WORK TO COMPLETE:
Filter the listing below, please, and copy only the lines with the word "common".

SOURCE MATERIAL:
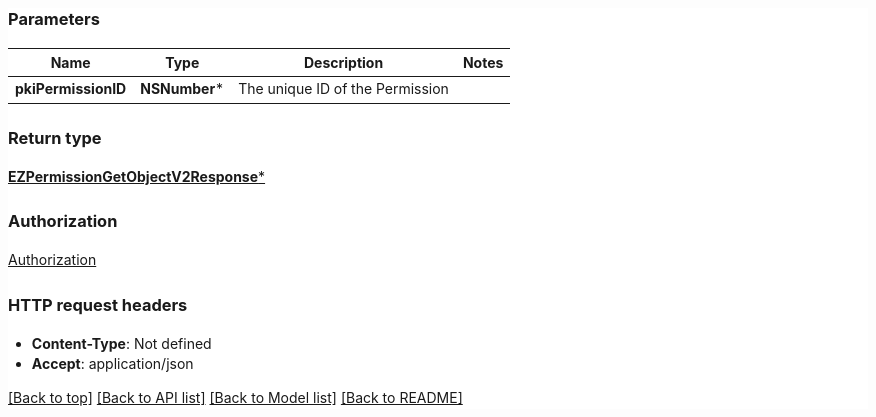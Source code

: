 ### Parameters

Name | Type | Description  | Notes
------------- | ------------- | ------------- | -------------
 **pkiPermissionID** | **NSNumber***| The unique ID of the Permission | 

### Return type

[**EZPermissionGetObjectV2Response***](EZPermissionGetObjectV2Response.md)

### Authorization

[Authorization](../README.md#Authorization)

### HTTP request headers

 - **Content-Type**: Not defined
 - **Accept**: application/json

[[Back to top]](#) [[Back to API list]](../README.md#documentation-for-api-endpoints) [[Back to Model list]](../README.md#documentation-for-models) [[Back to README]](../README.md)

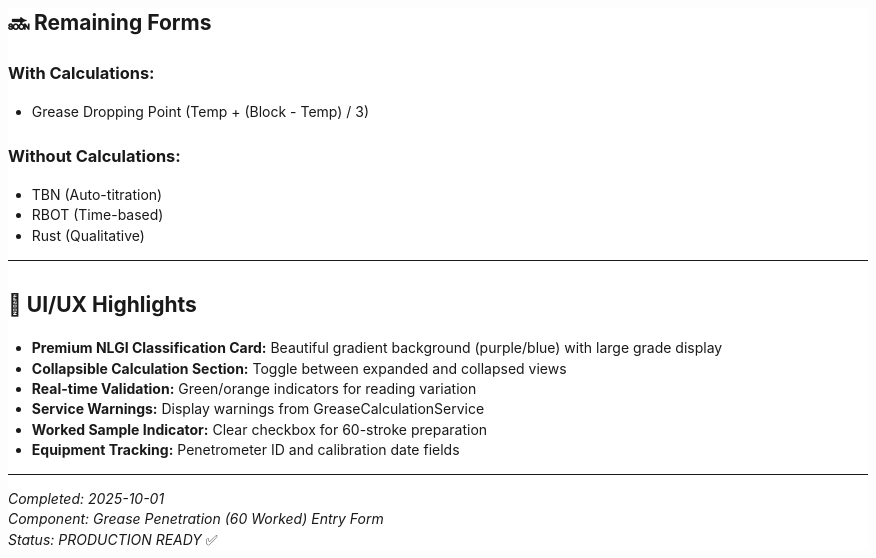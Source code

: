 
## 🔜 **Remaining Forms**

### **With Calculations:**
- Grease Dropping Point (Temp + (Block - Temp) / 3)

### **Without Calculations:**
- TBN (Auto-titration)
- RBOT (Time-based)
- Rust (Qualitative)

---

## 🎨 **UI/UX Highlights**

- **Premium NLGI Classification Card:** Beautiful gradient background (purple/blue) with large grade display
- **Collapsible Calculation Section:** Toggle between expanded and collapsed views
- **Real-time Validation:** Green/orange indicators for reading variation
- **Service Warnings:** Display warnings from GreaseCalculationService
- **Worked Sample Indicator:** Clear checkbox for 60-stroke preparation
- **Equipment Tracking:** Penetrometer ID and calibration date fields

---

_Completed: 2025-10-01_  
_Component: Grease Penetration (60 Worked) Entry Form_  
_Status: PRODUCTION READY_ ✅
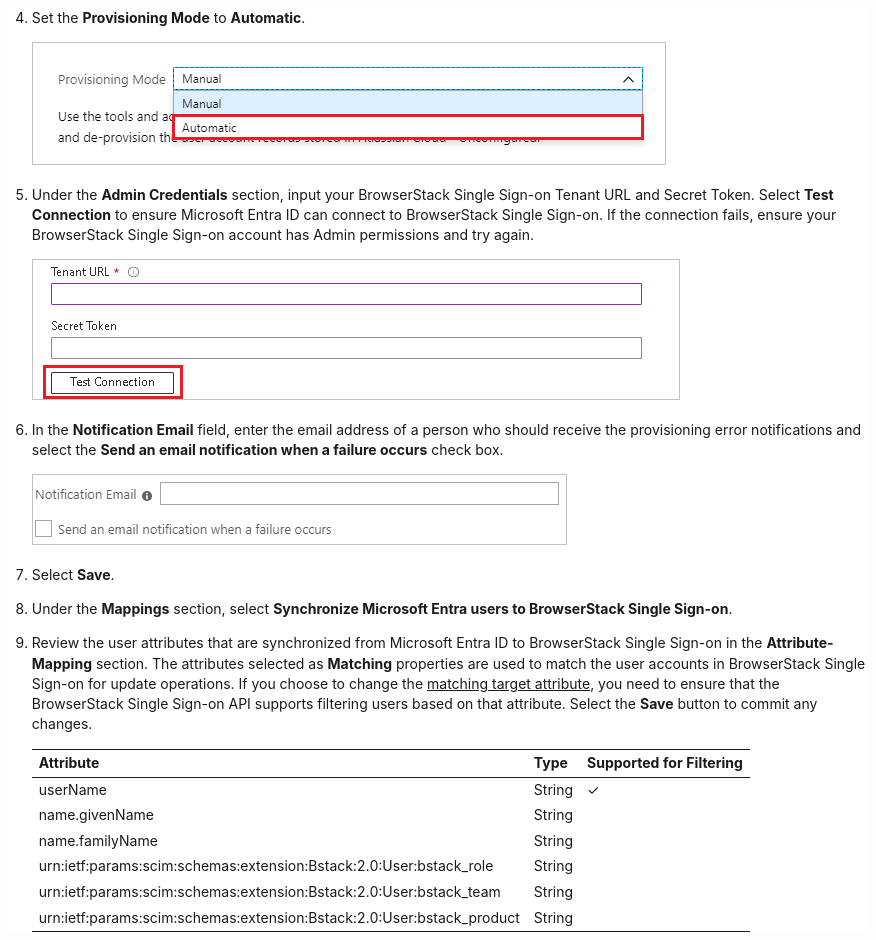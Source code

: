 4. Set the **Provisioning Mode** to **Automatic**.

	![Provisioning tab automatic](common/provisioning-automatic.png)

5. Under the **Admin Credentials** section, input your BrowserStack Single Sign-on Tenant URL and Secret Token. Select **Test Connection** to ensure Microsoft Entra ID can connect to BrowserStack Single Sign-on. If the connection fails, ensure your BrowserStack Single Sign-on account has Admin permissions and try again.

 	![Token](common/provisioning-testconnection-tenanturltoken.png)

6. In the **Notification Email** field, enter the email address of a person who should receive the provisioning error notifications and select the **Send an email notification when a failure occurs** check box.

	![Notification Email](common/provisioning-notification-email.png)

7. Select **Save**.

8. Under the **Mappings** section, select **Synchronize Microsoft Entra users to BrowserStack Single Sign-on**.

9. Review the user attributes that are synchronized from Microsoft Entra ID to BrowserStack Single Sign-on in the **Attribute-Mapping** section. The attributes selected as **Matching** properties are used to match the user accounts in BrowserStack Single Sign-on for update operations. If you choose to change the [matching target attribute](~/identity/app-provisioning/customize-application-attributes.md), you need to ensure that the BrowserStack Single Sign-on API supports filtering users based on that attribute. Select the **Save** button to commit any changes.

   |Attribute|Type|Supported for Filtering|
   |---|---|--|
   |userName|String|&check;|
   |name.givenName|String||
   |name.familyName|String||
   |urn:ietf:params:scim:schemas:extension:Bstack:2.0:User:bstack_role|String||
   |urn:ietf:params:scim:schemas:extension:Bstack:2.0:User:bstack_team|String||
   |urn:ietf:params:scim:schemas:extension:Bstack:2.0:User:bstack_product|String||
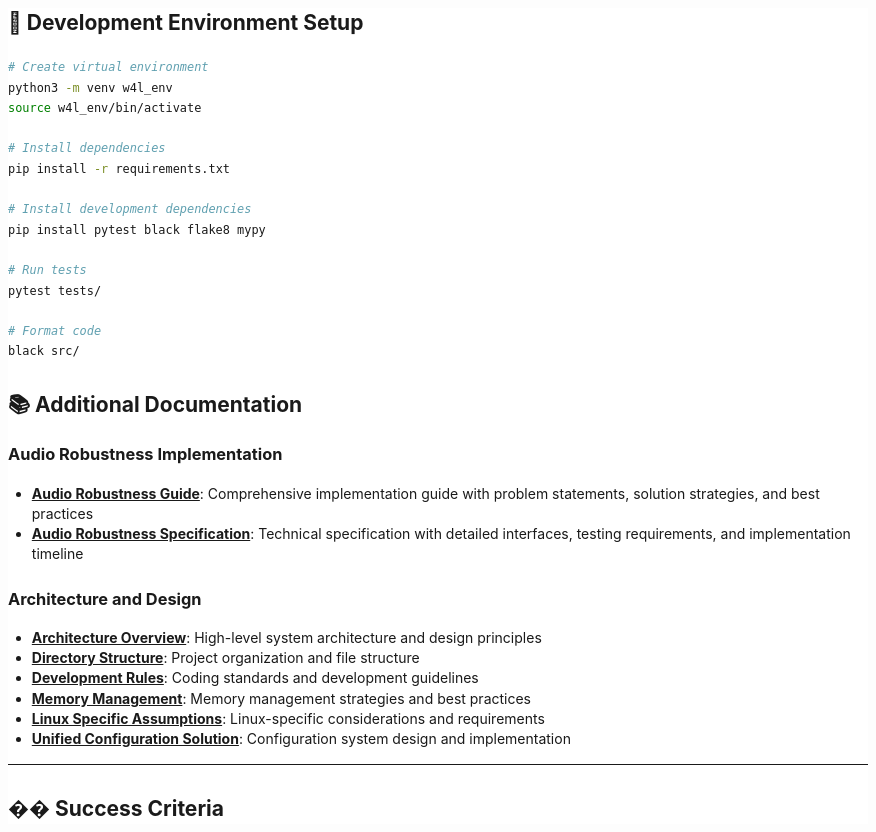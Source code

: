 
## 🔧 Development Environment Setup

```bash
# Create virtual environment
python3 -m venv w4l_env
source w4l_env/bin/activate

# Install dependencies
pip install -r requirements.txt

# Install development dependencies
pip install pytest black flake8 mypy

# Run tests
pytest tests/

# Format code
black src/
```

## 📚 Additional Documentation

### Audio Robustness Implementation
- **[Audio Robustness Guide](audio_robustness_guide.md)**: Comprehensive implementation guide with problem statements, solution strategies, and best practices
- **[Audio Robustness Specification](audio_robustness_specification.md)**: Technical specification with detailed interfaces, testing requirements, and implementation timeline

### Architecture and Design
- **[Architecture Overview](architecture_overview.md)**: High-level system architecture and design principles
- **[Directory Structure](directory_structure.md)**: Project organization and file structure
- **[Development Rules](development_rules.md)**: Coding standards and development guidelines
- **[Memory Management](memory_management.md)**: Memory management strategies and best practices
- **[Linux Specific Assumptions](linux_specific_assumptions.md)**: Linux-specific considerations and requirements
- **[Unified Configuration Solution](unified_configuration_solution.md)**: Configuration system design and implementation

---

## �� Success Criteria
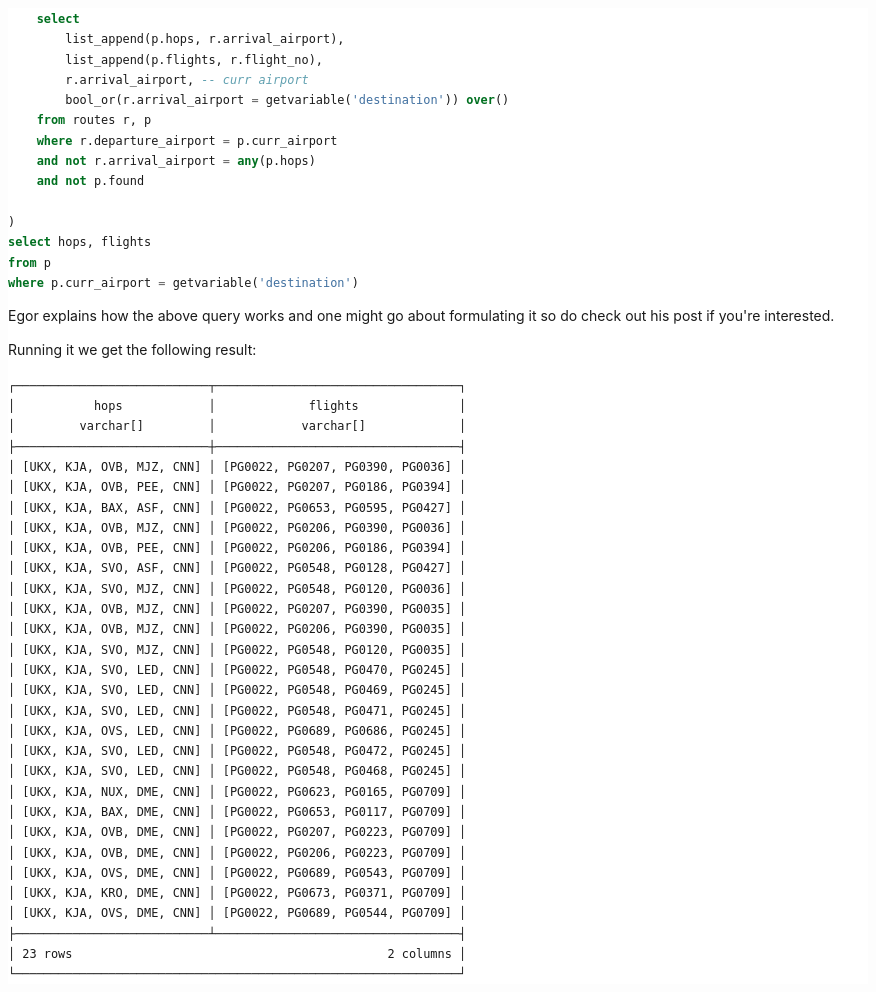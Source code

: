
 ```sql
    select
        list_append(p.hops, r.arrival_airport),
        list_append(p.flights, r.flight_no),
        r.arrival_airport, -- curr airport
        bool_or(r.arrival_airport = getvariable('destination')) over()
    from routes r, p
    where r.departure_airport = p.curr_airport
    and not r.arrival_airport = any(p.hops)
    and not p.found

)
select hops, flights
from p
where p.curr_airport = getvariable('destination')
```

Egor explains how the above query works and one might go about formulating it so
do check out his post if you're interested.

Running it we get the following result:

```
┌───────────────────────────┬──────────────────────────────────┐
│           hops            │             flights              │
│         varchar[]         │            varchar[]             │
├───────────────────────────┼──────────────────────────────────┤
│ [UKX, KJA, OVB, MJZ, CNN] │ [PG0022, PG0207, PG0390, PG0036] │
│ [UKX, KJA, OVB, PEE, CNN] │ [PG0022, PG0207, PG0186, PG0394] │
│ [UKX, KJA, BAX, ASF, CNN] │ [PG0022, PG0653, PG0595, PG0427] │
│ [UKX, KJA, OVB, MJZ, CNN] │ [PG0022, PG0206, PG0390, PG0036] │
│ [UKX, KJA, OVB, PEE, CNN] │ [PG0022, PG0206, PG0186, PG0394] │
│ [UKX, KJA, SVO, ASF, CNN] │ [PG0022, PG0548, PG0128, PG0427] │
│ [UKX, KJA, SVO, MJZ, CNN] │ [PG0022, PG0548, PG0120, PG0036] │
│ [UKX, KJA, OVB, MJZ, CNN] │ [PG0022, PG0207, PG0390, PG0035] │
│ [UKX, KJA, OVB, MJZ, CNN] │ [PG0022, PG0206, PG0390, PG0035] │
│ [UKX, KJA, SVO, MJZ, CNN] │ [PG0022, PG0548, PG0120, PG0035] │
│ [UKX, KJA, SVO, LED, CNN] │ [PG0022, PG0548, PG0470, PG0245] │
│ [UKX, KJA, SVO, LED, CNN] │ [PG0022, PG0548, PG0469, PG0245] │
│ [UKX, KJA, SVO, LED, CNN] │ [PG0022, PG0548, PG0471, PG0245] │
│ [UKX, KJA, OVS, LED, CNN] │ [PG0022, PG0689, PG0686, PG0245] │
│ [UKX, KJA, SVO, LED, CNN] │ [PG0022, PG0548, PG0472, PG0245] │
│ [UKX, KJA, SVO, LED, CNN] │ [PG0022, PG0548, PG0468, PG0245] │
│ [UKX, KJA, NUX, DME, CNN] │ [PG0022, PG0623, PG0165, PG0709] │
│ [UKX, KJA, BAX, DME, CNN] │ [PG0022, PG0653, PG0117, PG0709] │
│ [UKX, KJA, OVB, DME, CNN] │ [PG0022, PG0207, PG0223, PG0709] │
│ [UKX, KJA, OVB, DME, CNN] │ [PG0022, PG0206, PG0223, PG0709] │
│ [UKX, KJA, OVS, DME, CNN] │ [PG0022, PG0689, PG0543, PG0709] │
│ [UKX, KJA, KRO, DME, CNN] │ [PG0022, PG0673, PG0371, PG0709] │
│ [UKX, KJA, OVS, DME, CNN] │ [PG0022, PG0689, PG0544, PG0709] │
├───────────────────────────┴──────────────────────────────────┤
│ 23 rows                                            2 columns │
└──────────────────────────────────────────────────────────────┘
```
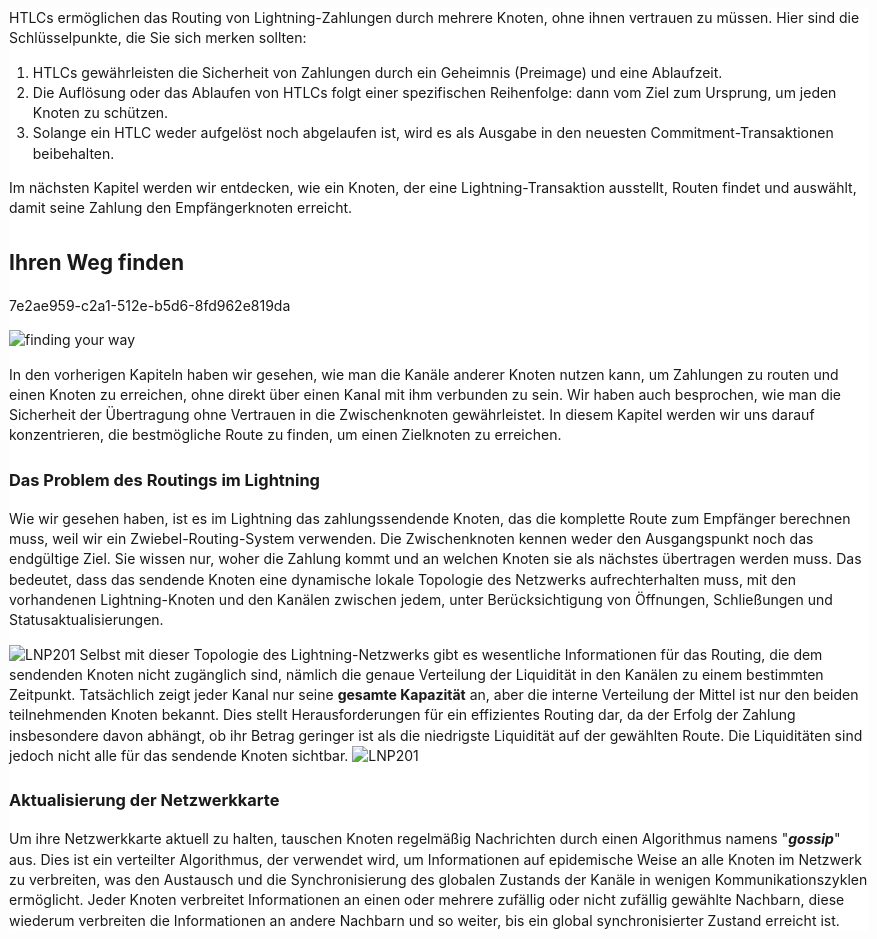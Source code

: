 HTLCs ermöglichen das Routing von Lightning-Zahlungen durch mehrere Knoten, ohne ihnen vertrauen zu müssen. Hier sind die Schlüsselpunkte, die Sie sich merken sollten:

1. HTLCs gewährleisten die Sicherheit von Zahlungen durch ein Geheimnis (Preimage) und eine Ablaufzeit.
2. Die Auflösung oder das Ablaufen von HTLCs folgt einer spezifischen Reihenfolge: dann vom Ziel zum Ursprung, um jeden Knoten zu schützen.
3. Solange ein HTLC weder aufgelöst noch abgelaufen ist, wird es als Ausgabe in den neuesten Commitment-Transaktionen beibehalten.

Im nächsten Kapitel werden wir entdecken, wie ein Knoten, der eine Lightning-Transaktion ausstellt, Routen findet und auswählt, damit seine Zahlung den Empfängerknoten erreicht.

## Ihren Weg finden

<chapterId>7e2ae959-c2a1-512e-b5d6-8fd962e819da</chapterId>

![finding your way](https://youtu.be/wnUGJjOxd9Q)

In den vorherigen Kapiteln haben wir gesehen, wie man die Kanäle anderer Knoten nutzen kann, um Zahlungen zu routen und einen Knoten zu erreichen, ohne direkt über einen Kanal mit ihm verbunden zu sein. Wir haben auch besprochen, wie man die Sicherheit der Übertragung ohne Vertrauen in die Zwischenknoten gewährleistet. In diesem Kapitel werden wir uns darauf konzentrieren, die bestmögliche Route zu finden, um einen Zielknoten zu erreichen.

### Das Problem des Routings im Lightning

Wie wir gesehen haben, ist es im Lightning das zahlungssendende Knoten, das die komplette Route zum Empfänger berechnen muss, weil wir ein Zwiebel-Routing-System verwenden. Die Zwischenknoten kennen weder den Ausgangspunkt noch das endgültige Ziel. Sie wissen nur, woher die Zahlung kommt und an welchen Knoten sie als nächstes übertragen werden muss. Das bedeutet, dass das sendende Knoten eine dynamische lokale Topologie des Netzwerks aufrechterhalten muss, mit den vorhandenen Lightning-Knoten und den Kanälen zwischen jedem, unter Berücksichtigung von Öffnungen, Schließungen und Statusaktualisierungen.

![LNP201](assets/en/61.webp)
Selbst mit dieser Topologie des Lightning-Netzwerks gibt es wesentliche Informationen für das Routing, die dem sendenden Knoten nicht zugänglich sind, nämlich die genaue Verteilung der Liquidität in den Kanälen zu einem bestimmten Zeitpunkt. Tatsächlich zeigt jeder Kanal nur seine **gesamte Kapazität** an, aber die interne Verteilung der Mittel ist nur den beiden teilnehmenden Knoten bekannt. Dies stellt Herausforderungen für ein effizientes Routing dar, da der Erfolg der Zahlung insbesondere davon abhängt, ob ihr Betrag geringer ist als die niedrigste Liquidität auf der gewählten Route. Die Liquiditäten sind jedoch nicht alle für das sendende Knoten sichtbar.
![LNP201](assets/en/62.webp)

### Aktualisierung der Netzwerkkarte

Um ihre Netzwerkkarte aktuell zu halten, tauschen Knoten regelmäßig Nachrichten durch einen Algorithmus namens "**_gossip_**" aus. Dies ist ein verteilter Algorithmus, der verwendet wird, um Informationen auf epidemische Weise an alle Knoten im Netzwerk zu verbreiten, was den Austausch und die Synchronisierung des globalen Zustands der Kanäle in wenigen Kommunikationszyklen ermöglicht. Jeder Knoten verbreitet Informationen an einen oder mehrere zufällig oder nicht zufällig gewählte Nachbarn, diese wiederum verbreiten die Informationen an andere Nachbarn und so weiter, bis ein global synchronisierter Zustand erreicht ist.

REPLY:
	![Provisioning tab automatic](common/provisioning-automatic.png)
 	![Token](common/provisioning-testconnection-tenanturltoken.png)
	![Notification Email](common/provisioning-notification-email.png)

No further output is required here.